I was barely sleeping. Barely eating. Barely there.

But when we logged on… the pain didn’t stop.

It just got louder.

And for once, that made it easier to bear.

The night we died wasn’t cinematic.

There was no thunderclap. No monologue. No pixelated blood spatter.

We were mid-game. Elden Ring. Mountaintops of the Giants. I was on my third character—a faith-strength hybrid that made no sense and felt perfect. I remember watching the snow fall in slow loops around my Tarnished’s feet, feeling strangely at peace.

Chris was joking about Maliketh being a furry.

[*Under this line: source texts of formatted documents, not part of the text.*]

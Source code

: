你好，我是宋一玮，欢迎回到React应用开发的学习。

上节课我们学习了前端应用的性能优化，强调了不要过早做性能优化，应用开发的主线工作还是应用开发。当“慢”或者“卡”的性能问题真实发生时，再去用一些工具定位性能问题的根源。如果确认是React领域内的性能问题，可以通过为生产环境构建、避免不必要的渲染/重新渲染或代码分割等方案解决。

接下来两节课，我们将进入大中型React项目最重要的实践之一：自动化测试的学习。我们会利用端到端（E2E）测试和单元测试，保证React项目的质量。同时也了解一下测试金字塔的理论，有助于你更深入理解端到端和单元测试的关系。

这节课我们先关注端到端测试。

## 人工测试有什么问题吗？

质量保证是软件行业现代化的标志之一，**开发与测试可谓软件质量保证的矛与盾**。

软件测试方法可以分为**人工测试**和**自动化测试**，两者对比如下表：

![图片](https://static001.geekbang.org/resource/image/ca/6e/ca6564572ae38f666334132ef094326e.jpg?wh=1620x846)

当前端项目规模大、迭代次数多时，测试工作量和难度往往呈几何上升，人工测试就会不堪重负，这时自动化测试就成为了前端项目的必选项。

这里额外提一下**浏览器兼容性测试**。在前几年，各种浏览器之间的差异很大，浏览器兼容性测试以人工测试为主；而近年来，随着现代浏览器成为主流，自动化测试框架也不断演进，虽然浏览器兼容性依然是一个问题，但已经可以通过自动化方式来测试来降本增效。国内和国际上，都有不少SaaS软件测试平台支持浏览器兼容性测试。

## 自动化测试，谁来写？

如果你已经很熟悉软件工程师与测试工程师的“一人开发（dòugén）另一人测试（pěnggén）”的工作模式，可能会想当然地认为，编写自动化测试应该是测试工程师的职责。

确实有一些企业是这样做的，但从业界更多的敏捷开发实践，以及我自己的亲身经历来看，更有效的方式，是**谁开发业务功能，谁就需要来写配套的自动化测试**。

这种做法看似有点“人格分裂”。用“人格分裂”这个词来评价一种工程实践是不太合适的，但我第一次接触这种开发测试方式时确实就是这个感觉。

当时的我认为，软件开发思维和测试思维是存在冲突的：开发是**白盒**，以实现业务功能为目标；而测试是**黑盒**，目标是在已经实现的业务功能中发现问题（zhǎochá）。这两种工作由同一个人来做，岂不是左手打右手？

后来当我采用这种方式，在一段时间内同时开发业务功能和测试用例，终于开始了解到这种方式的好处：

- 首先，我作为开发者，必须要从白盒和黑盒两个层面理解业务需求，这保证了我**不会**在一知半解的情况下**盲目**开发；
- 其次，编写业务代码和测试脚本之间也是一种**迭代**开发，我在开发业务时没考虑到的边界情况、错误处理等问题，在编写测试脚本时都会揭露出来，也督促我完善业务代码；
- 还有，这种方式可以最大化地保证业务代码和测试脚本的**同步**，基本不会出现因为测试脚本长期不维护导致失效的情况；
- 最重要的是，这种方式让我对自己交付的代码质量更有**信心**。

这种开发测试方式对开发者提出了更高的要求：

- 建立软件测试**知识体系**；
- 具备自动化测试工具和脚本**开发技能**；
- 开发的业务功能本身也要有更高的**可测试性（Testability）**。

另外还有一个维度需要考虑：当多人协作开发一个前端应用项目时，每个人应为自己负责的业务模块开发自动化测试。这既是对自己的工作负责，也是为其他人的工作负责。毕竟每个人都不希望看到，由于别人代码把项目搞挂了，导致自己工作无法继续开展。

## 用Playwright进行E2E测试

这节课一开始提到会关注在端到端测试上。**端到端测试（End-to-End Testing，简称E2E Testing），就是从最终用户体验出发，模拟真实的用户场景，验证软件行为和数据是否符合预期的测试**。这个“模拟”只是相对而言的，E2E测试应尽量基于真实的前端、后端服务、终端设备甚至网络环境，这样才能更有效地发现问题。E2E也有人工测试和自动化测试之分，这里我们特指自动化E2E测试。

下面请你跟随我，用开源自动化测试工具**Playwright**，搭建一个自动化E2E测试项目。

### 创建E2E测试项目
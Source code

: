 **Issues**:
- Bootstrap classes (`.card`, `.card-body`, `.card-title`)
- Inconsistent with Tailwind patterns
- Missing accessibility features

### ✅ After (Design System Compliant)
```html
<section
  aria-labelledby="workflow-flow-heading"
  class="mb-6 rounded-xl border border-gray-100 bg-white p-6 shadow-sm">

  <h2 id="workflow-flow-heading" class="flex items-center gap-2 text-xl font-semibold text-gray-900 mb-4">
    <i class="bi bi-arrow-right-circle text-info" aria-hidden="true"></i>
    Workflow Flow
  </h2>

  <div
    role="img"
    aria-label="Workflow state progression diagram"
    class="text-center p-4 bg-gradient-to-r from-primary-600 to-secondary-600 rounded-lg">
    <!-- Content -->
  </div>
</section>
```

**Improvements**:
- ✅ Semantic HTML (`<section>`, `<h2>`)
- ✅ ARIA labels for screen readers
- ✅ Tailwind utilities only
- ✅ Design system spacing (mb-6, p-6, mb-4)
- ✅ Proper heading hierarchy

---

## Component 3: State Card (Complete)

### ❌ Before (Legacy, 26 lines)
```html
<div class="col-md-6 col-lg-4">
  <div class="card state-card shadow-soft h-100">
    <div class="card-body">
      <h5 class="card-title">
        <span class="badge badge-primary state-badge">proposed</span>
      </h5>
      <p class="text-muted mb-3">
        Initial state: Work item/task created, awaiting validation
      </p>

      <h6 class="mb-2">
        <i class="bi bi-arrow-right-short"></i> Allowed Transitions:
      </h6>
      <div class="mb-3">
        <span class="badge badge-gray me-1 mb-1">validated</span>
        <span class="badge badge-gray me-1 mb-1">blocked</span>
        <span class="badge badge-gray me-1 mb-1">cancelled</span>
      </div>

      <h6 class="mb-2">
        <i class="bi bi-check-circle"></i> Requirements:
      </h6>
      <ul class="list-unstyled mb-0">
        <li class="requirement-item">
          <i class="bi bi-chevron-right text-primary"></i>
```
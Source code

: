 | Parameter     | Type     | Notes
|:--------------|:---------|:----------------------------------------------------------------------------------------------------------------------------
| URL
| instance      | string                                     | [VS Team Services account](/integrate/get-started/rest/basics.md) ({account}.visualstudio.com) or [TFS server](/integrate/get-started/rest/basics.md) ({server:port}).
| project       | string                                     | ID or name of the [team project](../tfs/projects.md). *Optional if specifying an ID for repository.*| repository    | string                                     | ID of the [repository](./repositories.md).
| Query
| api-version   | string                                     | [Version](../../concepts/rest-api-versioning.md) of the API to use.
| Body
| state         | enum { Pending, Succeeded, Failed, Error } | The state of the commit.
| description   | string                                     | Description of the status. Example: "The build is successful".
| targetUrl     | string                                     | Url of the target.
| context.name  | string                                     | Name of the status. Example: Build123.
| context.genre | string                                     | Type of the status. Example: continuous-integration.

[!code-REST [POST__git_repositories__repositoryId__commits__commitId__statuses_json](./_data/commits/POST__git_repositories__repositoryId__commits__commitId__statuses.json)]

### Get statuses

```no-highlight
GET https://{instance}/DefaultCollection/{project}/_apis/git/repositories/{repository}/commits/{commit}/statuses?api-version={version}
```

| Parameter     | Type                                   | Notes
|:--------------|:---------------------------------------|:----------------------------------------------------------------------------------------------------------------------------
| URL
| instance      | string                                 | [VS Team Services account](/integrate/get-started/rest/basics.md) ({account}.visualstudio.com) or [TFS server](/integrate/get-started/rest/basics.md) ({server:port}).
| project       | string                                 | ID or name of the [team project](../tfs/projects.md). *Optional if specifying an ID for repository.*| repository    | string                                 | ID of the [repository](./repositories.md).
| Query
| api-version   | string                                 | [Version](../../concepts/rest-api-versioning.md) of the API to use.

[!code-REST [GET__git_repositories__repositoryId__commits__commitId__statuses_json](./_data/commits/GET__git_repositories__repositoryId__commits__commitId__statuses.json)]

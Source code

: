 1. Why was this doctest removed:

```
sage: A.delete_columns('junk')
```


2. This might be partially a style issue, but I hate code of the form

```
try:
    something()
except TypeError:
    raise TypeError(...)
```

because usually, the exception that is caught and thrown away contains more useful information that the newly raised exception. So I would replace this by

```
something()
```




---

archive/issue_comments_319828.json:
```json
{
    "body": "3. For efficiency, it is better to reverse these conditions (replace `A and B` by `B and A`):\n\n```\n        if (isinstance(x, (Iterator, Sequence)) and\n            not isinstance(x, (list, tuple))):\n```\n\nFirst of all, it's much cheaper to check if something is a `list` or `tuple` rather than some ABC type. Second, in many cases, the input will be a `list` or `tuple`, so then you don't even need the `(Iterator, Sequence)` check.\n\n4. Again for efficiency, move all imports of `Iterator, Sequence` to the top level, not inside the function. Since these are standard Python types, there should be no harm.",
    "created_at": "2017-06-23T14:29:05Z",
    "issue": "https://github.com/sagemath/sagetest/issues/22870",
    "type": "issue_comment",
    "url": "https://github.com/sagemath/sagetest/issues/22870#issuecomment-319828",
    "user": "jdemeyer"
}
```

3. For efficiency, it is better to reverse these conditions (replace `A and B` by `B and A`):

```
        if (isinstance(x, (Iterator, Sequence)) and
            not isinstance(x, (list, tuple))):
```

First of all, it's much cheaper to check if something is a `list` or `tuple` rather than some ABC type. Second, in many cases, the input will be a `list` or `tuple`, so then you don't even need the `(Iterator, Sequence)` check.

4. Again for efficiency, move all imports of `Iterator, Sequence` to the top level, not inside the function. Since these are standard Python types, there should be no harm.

Elijah was quiet.

Too quiet.

“I think I’m gonna log,” he’d said. “My chest feels weird.”

I remember pausing.

I remember saying something stupid like, “Get water. Breathe.”

Then Chris started coughing. Hard.

“Guys,” he wheezed. “I… I don’t feel—”

Silence.

Discord crashed.

My screen went black.

And in that moment, I knew—

we had all left the game.

I didn’t see light.

I didn’t see tunnels.

I didn’t see God.

I felt something.

A pressure. A warmth. A pulse.

Like the heartbeat of the world was pressing its palm against my skin.

And then—

I wasn't Niko anymore.

I wasn’t human.

I was potential.

I was muscle and mind and marrow being forged.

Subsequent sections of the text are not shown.